Progress in technology has brought microelectronics to the nanoscale, but nanoelectronics is not yet a well-defined engineering discipline with a coherent, experimentally verified, theoretical framework. The NCN has a vision for a new, 'bottom-up' approach to electronics, which involves: understanding electronic conduction at the atomistic level; formulating new simulation techniques; developing a new generation of software tools; and bringing this new understanding and perspective into the classroom. We address problems in atomistic phenomena, quantum transport, percolative transport in inhomogeneous media, reliability, and the connection of nanoelectronics to new problems such as biology, medicine, and energy. We work closely with experimentalists to understand nanoscale phenomena and to explore new device concepts. In the course of this work, we produce open source software tools and educational resources that we share with the community through the nanoHUB.

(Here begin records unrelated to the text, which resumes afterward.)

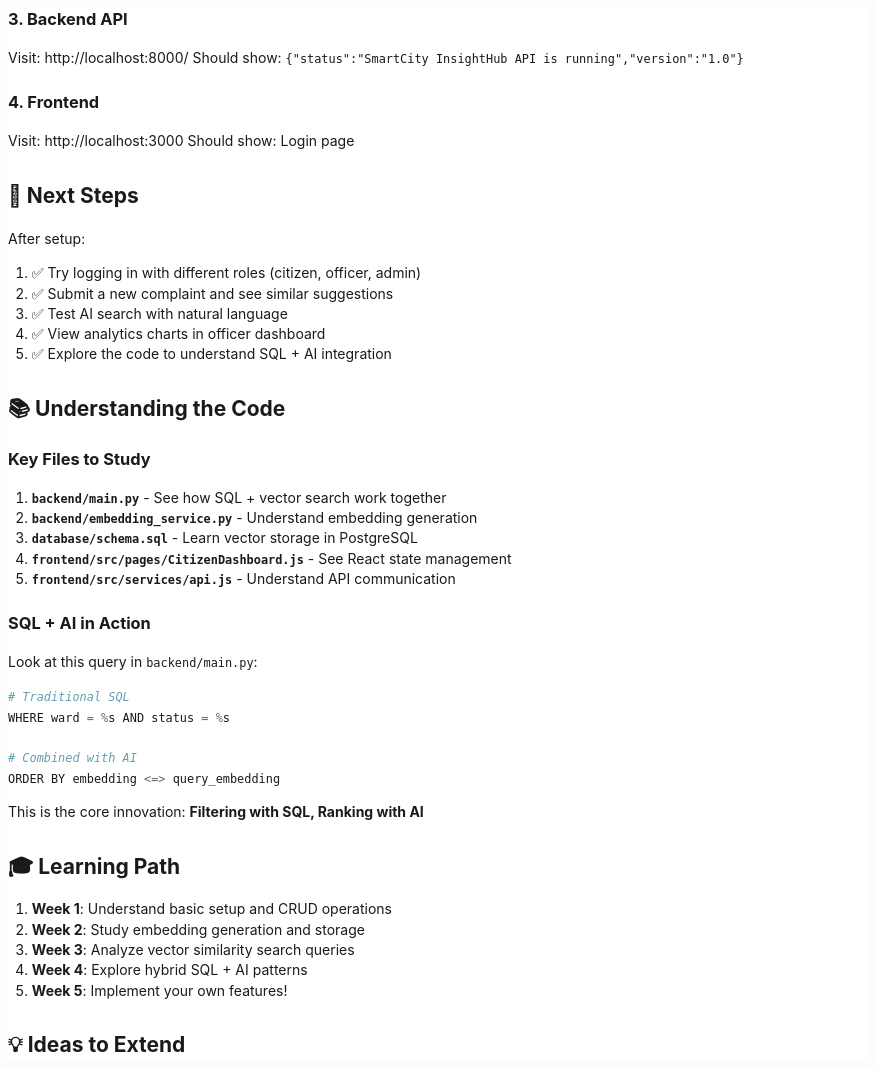 ### 3. Backend API
Visit: http://localhost:8000/
Should show: `{"status":"SmartCity InsightHub API is running","version":"1.0"}`

### 4. Frontend
Visit: http://localhost:3000
Should show: Login page

## 🎯 Next Steps

After setup:

1. ✅ Try logging in with different roles (citizen, officer, admin)
2. ✅ Submit a new complaint and see similar suggestions
3. ✅ Test AI search with natural language
4. ✅ View analytics charts in officer dashboard
5. ✅ Explore the code to understand SQL + AI integration

## 📚 Understanding the Code

### Key Files to Study

1. **`backend/main.py`** - See how SQL + vector search work together
2. **`backend/embedding_service.py`** - Understand embedding generation
3. **`database/schema.sql`** - Learn vector storage in PostgreSQL
4. **`frontend/src/pages/CitizenDashboard.js`** - See React state management
5. **`frontend/src/services/api.js`** - Understand API communication

### SQL + AI in Action

Look at this query in `backend/main.py`:

```python
# Traditional SQL
WHERE ward = %s AND status = %s

# Combined with AI
ORDER BY embedding <=> query_embedding
```

This is the core innovation: **Filtering with SQL, Ranking with AI**

## 🎓 Learning Path

1. **Week 1**: Understand basic setup and CRUD operations
2. **Week 2**: Study embedding generation and storage
3. **Week 3**: Analyze vector similarity search queries
4. **Week 4**: Explore hybrid SQL + AI patterns
5. **Week 5**: Implement your own features!

## 💡 Ideas to Extend
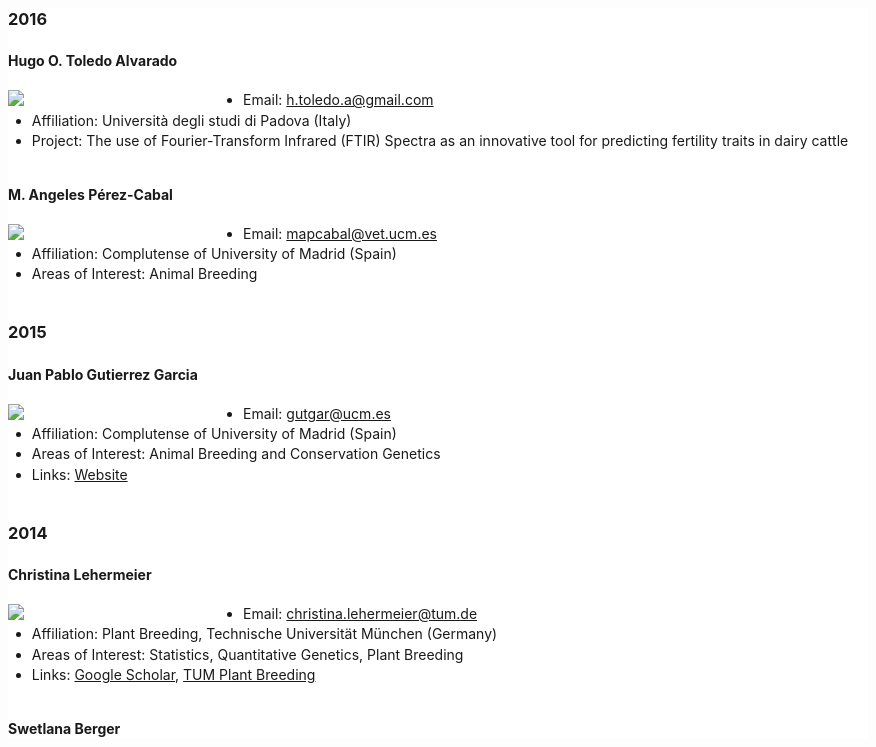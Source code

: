 <div style="clear: left;"></div>

### 2016

#### Hugo O. Toledo Alvarado

<img src="images/team/hugo-toledo-alvarado.jpg" style="float:left; width: 200px; margin-right: 35px;">

- Email: [h.toledo.a@gmail.com](mailto:h.toledo.a@gmail.com)
- Affiliation: Università degli studi di Padova (Italy)
- Project: The use of Fourier-Transform Infrared (FTIR) Spectra as an innovative tool for predicting fertility traits in dairy cattle

<div style="clear: left;"></div>

#### M. Angeles Pérez-Cabal

<img src="images/team/marigel-angeles-pérez-cabal.jpg" style="float:left; width: 200px; margin-right: 35px;">

- Email: [mapcabal@vet.ucm.es](mailto:mapcabal@vet.ucm.es)
- Affiliation: Complutense of University of Madrid (Spain)
- Areas of Interest: Animal Breeding

<div style="clear: left;"></div>

### 2015

#### Juan Pablo Gutierrez Garcia

<img src="images/team/juan-pablo-gutierrez-garcia.jpg" style="float:left; width: 200px; margin-right: 35px;">

- Email: [gutgar@ucm.es](mailto:gutgar@ucm.es)
- Affiliation: Complutense of University of Madrid (Spain)
- Areas of Interest: Animal Breeding and Conservation Genetics
- Links: [Website](https://www.ucm.es/info/prodanim/html/JP_Web.htm)

<div style="clear: left;"></div>

### 2014

#### Christina Lehermeier

<img src="images/team/christina-lehermeier.jpg" style="float:left; width: 200px; margin-right: 35px;">

- Email: [christina.lehermeier@tum.de](mailto:christina.lehermeier@tum.de)
- Affiliation: Plant Breeding, Technische Universität München (Germany)
- Areas of Interest: Statistics, Quantitative Genetics, Plant Breeding
- Links: [Google Scholar](https://scholar.google.de/citations?user=YhpaEaYAAAAJ), [TUM Plant Breeding](https://www.plantbreeding.wzw.tum.de/en/startseite/)

<div style="clear: left;"></div>

#### Swetlana Berger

This page is a starting point for nanoHUB users interested in nanoelectronics. It lists key resources developed by the NCN Nanoelectronics team. The nanoHUB contains many more resources for nanoelectronics, and they can be located with the nanoHUB search function. To find all nanoelectronics resources, search for 'nanoelectronics.' To find those contributed by the NCN nanoelectronics team, search for 'NCNnanoelectronics.' More information on Nanoelectronics can be found here.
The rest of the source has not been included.